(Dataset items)
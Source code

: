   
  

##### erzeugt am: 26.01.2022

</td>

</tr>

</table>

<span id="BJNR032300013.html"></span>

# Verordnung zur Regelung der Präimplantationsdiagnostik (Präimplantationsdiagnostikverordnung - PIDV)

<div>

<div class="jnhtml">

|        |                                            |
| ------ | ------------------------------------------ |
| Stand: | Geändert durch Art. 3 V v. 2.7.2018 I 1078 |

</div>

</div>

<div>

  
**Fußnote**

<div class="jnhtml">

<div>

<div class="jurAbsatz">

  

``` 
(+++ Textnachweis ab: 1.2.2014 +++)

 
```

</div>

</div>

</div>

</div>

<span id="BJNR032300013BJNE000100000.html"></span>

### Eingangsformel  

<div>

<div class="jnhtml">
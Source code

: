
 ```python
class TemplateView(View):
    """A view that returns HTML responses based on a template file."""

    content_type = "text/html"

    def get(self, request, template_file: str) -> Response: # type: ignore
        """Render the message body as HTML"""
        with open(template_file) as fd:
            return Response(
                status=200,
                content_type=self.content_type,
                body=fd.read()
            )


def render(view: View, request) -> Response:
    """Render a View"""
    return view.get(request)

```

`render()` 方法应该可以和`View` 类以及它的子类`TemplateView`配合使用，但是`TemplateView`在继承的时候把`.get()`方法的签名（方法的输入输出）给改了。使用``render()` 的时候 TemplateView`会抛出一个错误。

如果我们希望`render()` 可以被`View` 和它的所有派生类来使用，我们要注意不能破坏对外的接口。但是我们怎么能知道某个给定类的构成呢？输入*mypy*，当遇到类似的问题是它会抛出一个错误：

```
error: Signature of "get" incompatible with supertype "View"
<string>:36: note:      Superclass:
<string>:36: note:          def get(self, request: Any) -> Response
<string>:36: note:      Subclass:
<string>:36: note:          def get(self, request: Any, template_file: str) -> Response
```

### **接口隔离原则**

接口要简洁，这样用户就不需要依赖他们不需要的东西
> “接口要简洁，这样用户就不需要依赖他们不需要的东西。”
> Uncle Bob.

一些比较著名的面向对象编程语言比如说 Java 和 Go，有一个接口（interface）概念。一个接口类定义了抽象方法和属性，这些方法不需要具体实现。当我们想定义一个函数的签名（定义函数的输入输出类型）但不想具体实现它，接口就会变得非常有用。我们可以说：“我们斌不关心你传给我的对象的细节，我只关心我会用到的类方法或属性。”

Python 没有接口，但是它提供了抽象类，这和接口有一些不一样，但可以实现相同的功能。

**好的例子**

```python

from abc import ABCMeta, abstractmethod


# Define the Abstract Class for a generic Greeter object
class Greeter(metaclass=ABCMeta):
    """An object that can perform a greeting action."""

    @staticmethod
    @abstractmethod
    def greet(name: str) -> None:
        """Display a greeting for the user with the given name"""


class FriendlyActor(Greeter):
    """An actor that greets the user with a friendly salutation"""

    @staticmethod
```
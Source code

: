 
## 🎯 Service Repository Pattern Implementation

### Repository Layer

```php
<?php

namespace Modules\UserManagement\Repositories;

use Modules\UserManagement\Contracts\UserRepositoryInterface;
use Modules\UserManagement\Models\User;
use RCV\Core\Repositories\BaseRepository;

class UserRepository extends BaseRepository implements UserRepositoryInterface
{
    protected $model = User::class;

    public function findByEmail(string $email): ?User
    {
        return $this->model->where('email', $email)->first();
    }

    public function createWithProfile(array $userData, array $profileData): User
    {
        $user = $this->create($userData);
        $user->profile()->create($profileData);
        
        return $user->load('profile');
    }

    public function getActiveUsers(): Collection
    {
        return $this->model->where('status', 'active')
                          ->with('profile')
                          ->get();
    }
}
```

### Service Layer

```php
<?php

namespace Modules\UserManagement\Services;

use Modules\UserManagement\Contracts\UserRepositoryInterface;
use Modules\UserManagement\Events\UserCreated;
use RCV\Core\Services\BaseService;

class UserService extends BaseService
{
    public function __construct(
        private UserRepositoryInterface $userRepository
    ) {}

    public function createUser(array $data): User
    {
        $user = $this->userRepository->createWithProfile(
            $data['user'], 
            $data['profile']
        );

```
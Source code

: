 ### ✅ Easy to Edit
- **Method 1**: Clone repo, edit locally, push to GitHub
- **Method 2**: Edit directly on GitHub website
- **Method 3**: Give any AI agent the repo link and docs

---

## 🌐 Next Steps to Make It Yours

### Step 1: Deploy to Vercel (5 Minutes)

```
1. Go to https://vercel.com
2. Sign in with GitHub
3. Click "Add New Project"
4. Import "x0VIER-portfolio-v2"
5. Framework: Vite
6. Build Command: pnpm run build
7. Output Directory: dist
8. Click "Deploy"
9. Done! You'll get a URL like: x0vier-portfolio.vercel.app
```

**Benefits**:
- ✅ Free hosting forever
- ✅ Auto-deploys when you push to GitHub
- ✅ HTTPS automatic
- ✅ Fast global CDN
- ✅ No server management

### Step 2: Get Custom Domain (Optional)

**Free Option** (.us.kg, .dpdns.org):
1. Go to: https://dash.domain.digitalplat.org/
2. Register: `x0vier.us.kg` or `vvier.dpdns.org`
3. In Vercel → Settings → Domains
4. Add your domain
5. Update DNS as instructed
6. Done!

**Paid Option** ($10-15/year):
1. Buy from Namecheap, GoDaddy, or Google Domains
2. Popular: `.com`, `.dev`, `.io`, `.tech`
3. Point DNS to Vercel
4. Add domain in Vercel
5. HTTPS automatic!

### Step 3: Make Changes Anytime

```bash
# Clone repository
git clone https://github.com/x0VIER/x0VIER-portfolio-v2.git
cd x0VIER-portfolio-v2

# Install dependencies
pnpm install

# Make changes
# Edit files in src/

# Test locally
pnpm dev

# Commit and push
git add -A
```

What is being asked =>
Return every entry verbatim.

Answer section =>
Source code

:   
  

##### erzeugt am: 26.01.2022

</td>

</tr>

</table>

<span id="BJNR032300013.html"></span>

# Verordnung zur Regelung der Präimplantationsdiagnostik (Präimplantationsdiagnostikverordnung - PIDV)

<div>

<div class="jnhtml">

|        |                                            |
| ------ | ------------------------------------------ |
| Stand: | Geändert durch Art. 3 V v. 2.7.2018 I 1078 |

</div>

</div>

<div>

  
**Fußnote**

<div class="jnhtml">

<div>

<div class="jurAbsatz">

  

``` 
(+++ Textnachweis ab: 1.2.2014 +++)

 
```

</div>

</div>

</div>

</div>

<span id="BJNR032300013BJNE000100000.html"></span>

### Eingangsformel  

<div>

<div class="jnhtml">
Source code

:
 ```python
class TemplateView(View):
    """A view that returns HTML responses based on a template file."""

    content_type = "text/html"

    def get(self, request, template_file: str) -> Response: # type: ignore
        """Render the message body as HTML"""
        with open(template_file) as fd:
            return Response(
                status=200,
                content_type=self.content_type,
                body=fd.read()
            )


def render(view: View, request) -> Response:
    """Render a View"""
    return view.get(request)

```

`render()` 方法应该可以和`View` 类以及它的子类`TemplateView`配合使用，但是`TemplateView`在继承的时候把`.get()`方法的签名（方法的输入输出）给改了。使用``render()` 的时候 TemplateView`会抛出一个错误。

如果我们希望`render()` 可以被`View` 和它的所有派生类来使用，我们要注意不能破坏对外的接口。但是我们怎么能知道某个给定类的构成呢？输入*mypy*，当遇到类似的问题是它会抛出一个错误：

```
error: Signature of "get" incompatible with supertype "View"
<string>:36: note:      Superclass:
<string>:36: note:          def get(self, request: Any) -> Response
<string>:36: note:      Subclass:
<string>:36: note:          def get(self, request: Any, template_file: str) -> Response
```

### **接口隔离原则**

接口要简洁，这样用户就不需要依赖他们不需要的东西
> “接口要简洁，这样用户就不需要依赖他们不需要的东西。”
> Uncle Bob.

一些比较著名的面向对象编程语言比如说 Java 和 Go，有一个接口（interface）概念。一个接口类定义了抽象方法和属性，这些方法不需要具体实现。当我们想定义一个函数的签名（定义函数的输入输出类型）但不想具体实现它，接口就会变得非常有用。我们可以说：“我们斌不关心你传给我的对象的细节，我只关心我会用到的类方法或属性。”

Python 没有接口，但是它提供了抽象类，这和接口有一些不一样，但可以实现相同的功能。

**好的例子**

```python

from abc import ABCMeta, abstractmethod


# Define the Abstract Class for a generic Greeter object
class Greeter(metaclass=ABCMeta):
    """An object that can perform a greeting action."""

    @staticmethod
    @abstractmethod
    def greet(name: str) -> None:
        """Display a greeting for the user with the given name"""


class FriendlyActor(Greeter):
    """An actor that greets the user with a friendly salutation"""

    @staticmethod
```
Source code

: 
## 🎯 Service Repository Pattern Implementation

### Repository Layer

```php
<?php

namespace Modules\UserManagement\Repositories;

use Modules\UserManagement\Contracts\UserRepositoryInterface;
use Modules\UserManagement\Models\User;
use RCV\Core\Repositories\BaseRepository;

class UserRepository extends BaseRepository implements UserRepositoryInterface
{
    protected $model = User::class;

    public function findByEmail(string $email): ?User
    {
        return $this->model->where('email', $email)->first();
    }

    public function createWithProfile(array $userData, array $profileData): User
    {
        $user = $this->create($userData);
        $user->profile()->create($profileData);
        
        return $user->load('profile');
    }

    public function getActiveUsers(): Collection
    {
        return $this->model->where('status', 'active')
                          ->with('profile')
                          ->get();
    }
}
```

### Service Layer

```php
<?php

namespace Modules\UserManagement\Services;

use Modules\UserManagement\Contracts\UserRepositoryInterface;
use Modules\UserManagement\Events\UserCreated;
use RCV\Core\Services\BaseService;

class UserService extends BaseService
{
    public function __construct(
        private UserRepositoryInterface $userRepository
    ) {}

    public function createUser(array $data): User
    {
        $user = $this->userRepository->createWithProfile(
            $data['user'], 
            $data['profile']
        );

```
Source code

: ### ✅ Easy to Edit
- **Method 1**: Clone repo, edit locally, push to GitHub
- **Method 2**: Edit directly on GitHub website
- **Method 3**: Give any AI agent the repo link and docs

---

## 🌐 Next Steps to Make It Yours

### Step 1: Deploy to Vercel (5 Minutes)

```
1. Go to https://vercel.com
2. Sign in with GitHub
3. Click "Add New Project"
4. Import "x0VIER-portfolio-v2"
5. Framework: Vite
6. Build Command: pnpm run build
7. Output Directory: dist
8. Click "Deploy"
9. Done! You'll get a URL like: x0vier-portfolio.vercel.app
```

**Benefits**:
- ✅ Free hosting forever
- ✅ Auto-deploys when you push to GitHub
- ✅ HTTPS automatic
- ✅ Fast global CDN
- ✅ No server management

### Step 2: Get Custom Domain (Optional)

**Free Option** (.us.kg, .dpdns.org):
1. Go to: https://dash.domain.digitalplat.org/
2. Register: `x0vier.us.kg` or `vvier.dpdns.org`
3. In Vercel → Settings → Domains
4. Add your domain
5. Update DNS as instructed
6. Done!

**Paid Option** ($10-15/year):
1. Buy from Namecheap, GoDaddy, or Google Domains
2. Popular: `.com`, `.dev`, `.io`, `.tech`
3. Point DNS to Vercel
4. Add domain in Vercel
5. HTTPS automatic!

### Step 3: Make Changes Anytime

```bash
# Clone repository
git clone https://github.com/x0VIER/x0VIER-portfolio-v2.git
cd x0VIER-portfolio-v2

# Install dependencies
pnpm install

# Make changes
# Edit files in src/

# Test locally
pnpm dev

# Commit and push
git add -A
```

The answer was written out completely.